Activity: Only one portion of the data is to be written out: from the line bearing "SetRegisteredDeviceNil sets the" through the line bearing "UnsetRegisteredDevice ensures that". Write it exactly as it appears.
*** Input for this task Section Begins ***
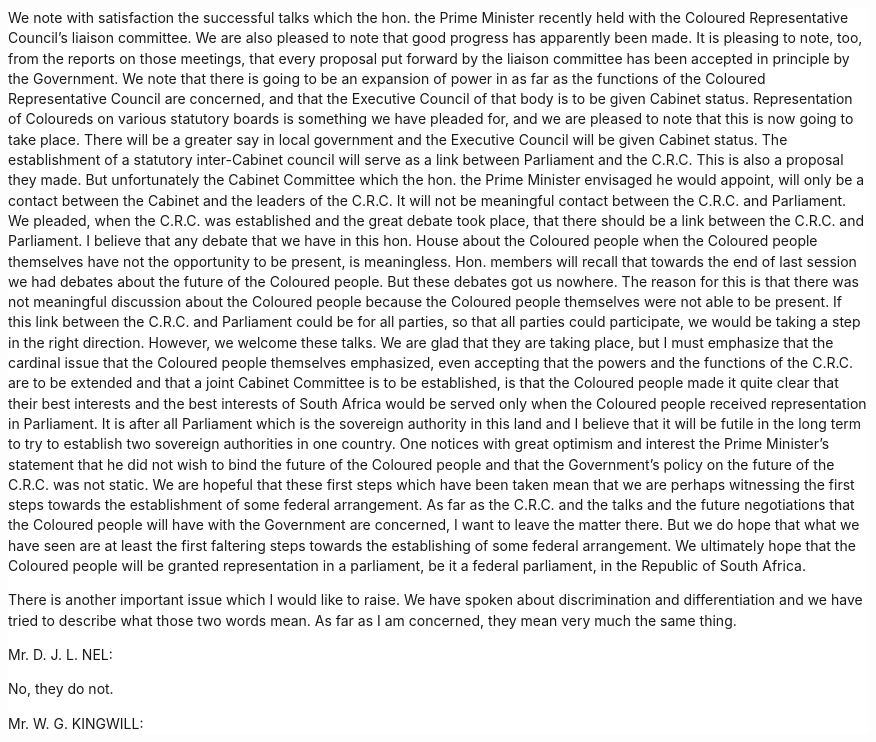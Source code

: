 <p>We note with satisfaction the successful talks which the hon. the Prime Minister recently held with the Coloured Representative Council&#x2019;s liaison committee. We are also pleased to note that good progress has apparently been made. It is pleasing to note, too, from the reports on those meetings, that every proposal put forward by the liaison committee has been accepted in principle by the Government. We note that there is going to be an expansion of power in as far as the functions of the Coloured Representative Council are concerned, and that the Executive Council of that body is to be given Cabinet status. Representation of Coloureds on various statutory boards is something we have pleaded for, and we are pleased to note that this is now going to take place. There will be a greater say in local government and the Executive Council will be given Cabinet status. The establishment of a statutory inter-Cabinet council will serve as a link between Parliament and the C.R.C. This is also a proposal they made. But unfortunately the Cabinet Committee which the hon. the Prime Minister envisaged he would appoint, will only be a contact between the Cabinet and the leaders of the C.R.C. It will not be meaningful contact between the C.R.C. and Parliament. We pleaded, when the C.R.C. was established and the great debate took place, that there should be a link between the C.R.C. and Parliament. I believe that any debate that we have in this hon. House about the Coloured people when the Coloured people themselves have not the opportunity to be present, is meaningless. Hon. members will recall that towards the end of last session we had debates about the future of the Coloured people. But these debates got us nowhere. The reason for this is that there was not meaningful discussion about the Coloured people because the Coloured people themselves were not able to be present. If this link between the C.R.C. and Parliament could be for all parties, so that all parties could participate, we would be taking a step in the right direction. However, we welcome these talks. We are glad that they are taking place, but I must emphasize that the cardinal issue that the Coloured people themselves emphasized, even accepting that the powers and the functions of the C.R.C. are to be extended and that a joint Cabinet Committee is to be established, is that the Coloured people made it quite clear that their best interests and the best interests of South Africa would be served only when the Coloured people received representation in Parliament. It is after all Parliament which is the sovereign authority in this land and I believe <span class="col_151-152" refersTo="page_0091"/>that it will be futile in the long term to try to establish two sovereign authorities in one country. One notices with great optimism and interest the Prime Minister&#x2019;s statement that he did not wish to bind the future of the Coloured people and that the Government&#x2019;s policy on the future of the C.R.C. was not static. We are hopeful that these first steps which have been taken mean that we are perhaps witnessing the first steps towards the establishment of some federal arrangement. As far as the C.R.C. and the talks and the future negotiations that the Coloured people will have with the Government are concerned, I want to leave the matter there. But we do hope that what we have seen are at least the first faltering steps towards the establishing of some federal arrangement. We ultimately hope that the Coloured people will be granted representation in a parliament, be it a federal parliament, in the Republic of South Africa.</p>

<p>There is another important issue which I would like to raise. We have spoken about discrimination and differentiation and we have tried to describe what those two words mean. As far as I am concerned, they mean very much the same thing.</p>

</speech>

<speech by="#nel">

<from>Mr. <person refersTo="hansard_za">D. J. L. NEL</person>:</from>

<p>No, they do not.</p>

</speech>

<speech by="#kingwill">

<from>Mr. <person refersTo="hansard_za">W. G. KINGWILL</person>:</from>
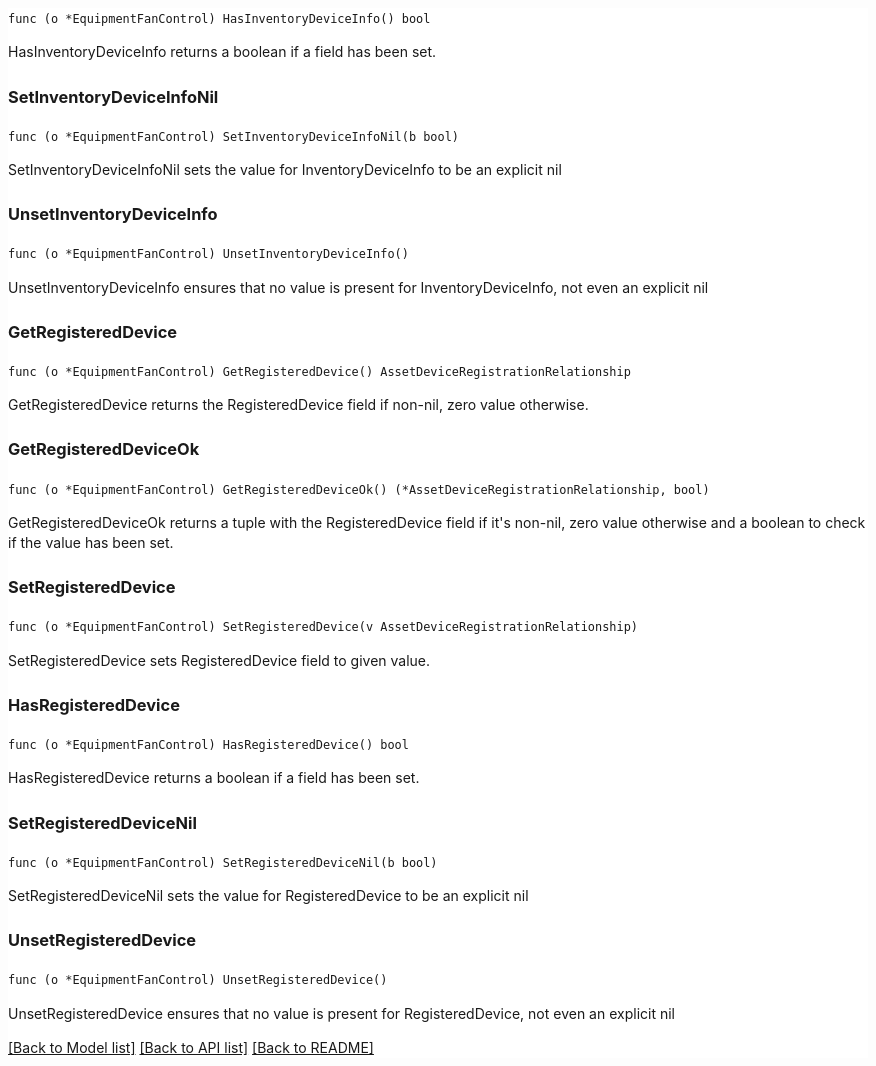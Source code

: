 `func (o *EquipmentFanControl) HasInventoryDeviceInfo() bool`

HasInventoryDeviceInfo returns a boolean if a field has been set.

### SetInventoryDeviceInfoNil

`func (o *EquipmentFanControl) SetInventoryDeviceInfoNil(b bool)`

 SetInventoryDeviceInfoNil sets the value for InventoryDeviceInfo to be an explicit nil

### UnsetInventoryDeviceInfo
`func (o *EquipmentFanControl) UnsetInventoryDeviceInfo()`

UnsetInventoryDeviceInfo ensures that no value is present for InventoryDeviceInfo, not even an explicit nil
### GetRegisteredDevice

`func (o *EquipmentFanControl) GetRegisteredDevice() AssetDeviceRegistrationRelationship`

GetRegisteredDevice returns the RegisteredDevice field if non-nil, zero value otherwise.

### GetRegisteredDeviceOk

`func (o *EquipmentFanControl) GetRegisteredDeviceOk() (*AssetDeviceRegistrationRelationship, bool)`

GetRegisteredDeviceOk returns a tuple with the RegisteredDevice field if it's non-nil, zero value otherwise
and a boolean to check if the value has been set.

### SetRegisteredDevice

`func (o *EquipmentFanControl) SetRegisteredDevice(v AssetDeviceRegistrationRelationship)`

SetRegisteredDevice sets RegisteredDevice field to given value.

### HasRegisteredDevice

`func (o *EquipmentFanControl) HasRegisteredDevice() bool`

HasRegisteredDevice returns a boolean if a field has been set.

### SetRegisteredDeviceNil

`func (o *EquipmentFanControl) SetRegisteredDeviceNil(b bool)`

 SetRegisteredDeviceNil sets the value for RegisteredDevice to be an explicit nil

### UnsetRegisteredDevice
`func (o *EquipmentFanControl) UnsetRegisteredDevice()`

UnsetRegisteredDevice ensures that no value is present for RegisteredDevice, not even an explicit nil

[[Back to Model list]](../README.md#documentation-for-models) [[Back to API list]](../README.md#documentation-for-api-endpoints) [[Back to README]](../README.md)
*** Input for this task Section Ends ***
Response to this task:
 SetRegisteredDeviceNil sets the value for RegisteredDevice to be an explicit nil

### UnsetRegisteredDevice
`func (o *EquipmentFanControl) UnsetRegisteredDevice()`

UnsetRegisteredDevice ensures that no value is present for RegisteredDevice, not even an explicit nil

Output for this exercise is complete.